Yutkundum. Anlatmak ve anlatmamak arasında kaldım." Başka biri gördümü fotoğrafı komutanım?"

" Hayır, benden başkası görmedi. Önce senden dinlemek istiyorum ve merak etme benden başkasıda bilmeyecek ikimiz arasında kalacak bu durum." Anlayışla baktı yüzüme." Anlat Deniz, benden laf çıkmaz. Bak bu fotoğraf insanın aklına başka ihtimaler getiriyor sende biliyorsun."

Biliyordum. Teröristin çocuğunun asker olması şüpheye neden olur. Onların arasına ajan olarak sızmış olduğumu düşünmelerine neden olur. Bu yüzden gerçeği anlatmaktan başka çare yoktu." Annem terörist komutanım ama ben değilim. Mağarada annemi gördüm ve yapmam gerekeni yapıp öldürdüm. Vatana ihanetin bedeli ölümdür komutanım. Annem ihanet etti bende mesleğimin gereği neyse onu yaptım." Ellerimi önde birleştirdim.

" Bu durumu Murat biliyor mu?"

Başımı usulca salladım." Biliyor komutanım."

" Deniz , bak normalde terörist ile yakın ilişkisi bulunan bir kişi soruşturmadan geçer. Bunları ikimizde biliyoruz."

Korkuyla baktım." Söyleyecek misin komutanım?"

" Hayır Deniz." Neden? Soru soran gözlerime cevap verdi." Murat senin hain olduğunu düşünseydi kendi elleriyle seni albayın önüne koyardı. Sana ne kadar aşık olsada vatan aşkı hepsinden önde gelir onda Deniz." Bunu bende çok iyi biliyordum. " Aşkı için vatanına ihanet etmez.
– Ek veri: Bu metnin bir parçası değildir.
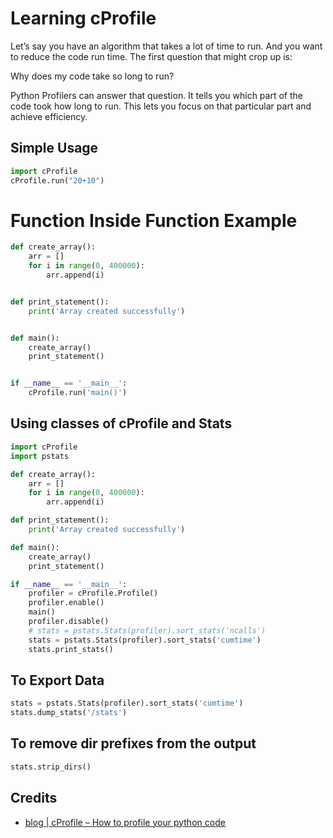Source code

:# Learning cProfile

Let’s say you have an algorithm that takes a lot of time to run. 
And you want to reduce the code run time. The first question that might crop up is:

Why does my code take so long to run?

Python Profilers can answer that question. 
It tells you which part of the code took how long to run. 
This lets you focus on that particular part and achieve efficiency. 

## Simple Usage

```python
import cProfile
cProfile.run("20+10")
```

# Function Inside Function Example

```python
def create_array():
    arr = []
    for i in range(0, 400000):
        arr.append(i)


def print_statement():
    print('Array created successfully')


def main():
    create_array()
    print_statement()


if __name__ == '__main__':
    cProfile.run('main()')
```

## Using classes of cProfile and Stats

```python
import cProfile
import pstats

def create_array():
    arr = []
    for i in range(0, 400000):
        arr.append(i)

def print_statement():
    print('Array created successfully')

def main():
    create_array()
    print_statement()

if __name__ == '__main__':
    profiler = cProfile.Profile()
    profiler.enable()
    main()
    profiler.disable()
    # stats = pstats.Stats(profiler).sort_stats('ncalls')
    stats = pstats.Stats(profiler).sort_stats('cumtime')
    stats.print_stats()
```

## To Export Data

```python
stats = pstats.Stats(profiler).sort_stats('cumtime')
stats.dump_stats('/stats')
```

## To remove dir prefixes from the output

```python
stats.strip_dirs()
```

## Credits

- [blog | cProfile – How to profile your python code](https://www.machinelearningplus.com/python/cprofile-how-to-profile-your-python-code/)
Hain olduğunu düşündüğü bir kişinin ellinden tutmaz. İyi tanırım Murat'ı. Yılların dostluğu var arada." Anlayışla bakmaya devam etti." Bana hayatını olduğu gibi anlat Deniz. Anlat ki yarın bir gün bir durum olursa seni savunabiliyim."
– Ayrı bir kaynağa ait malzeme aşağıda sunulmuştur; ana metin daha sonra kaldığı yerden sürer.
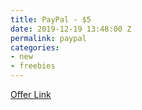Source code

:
 ```yaml
---
title: PayPal - $5
date: 2019-12-19 13:48:00 Z
permalink: paypal
categories:
- new
- freebies
---
```


[Offer Link](https://www.paypal.com/us/webapps/mpp/offers?view=details&offerId=LSMLJ46VGJA3N)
Derin bir nefes aldım. Anlatmaktan başka çare yoktu. Anlatmadığım an şüpheye neden olurdu. Eğer şüphe olursa mesleğimden bile atılırdım. Ne kadar ben, annem ve babam gibi olmasamda terörist çocuğu olmam güven sağlamıyordu. " Komutanım terörist çocuğuyum bu doğru size herşeyi anlatıcağım." Olanların hepsini baştan sona kadar anlattım. Tek kayıp ettiğim iki canı söyleyemedim. Onlar bende saklı kalsın istiyordum. Onları anlatmaya yüreğim bile kaldırmıyordu. Konuşmamı baştan sona kadar ilgiyle dinledi. Her şeyi anlattıktan sonra gözlerine baktım. Nefret aradım ama yoktu. Tam tersine buruk bir duygu vardı gözlerinde.

" İnanıyorum sana Deniz." Ellimi dizime koydu." Anneni bile kendi ellerin ile öldürmüşsün vatanına bağlı olmasaydın bunu yapmazdın. Herkesin harcı değildir bu. Ne olursa olsun hain bile olsa bir anneyi öldürmek kolay değil. Sen mesleğinin gereğini yapmışsın."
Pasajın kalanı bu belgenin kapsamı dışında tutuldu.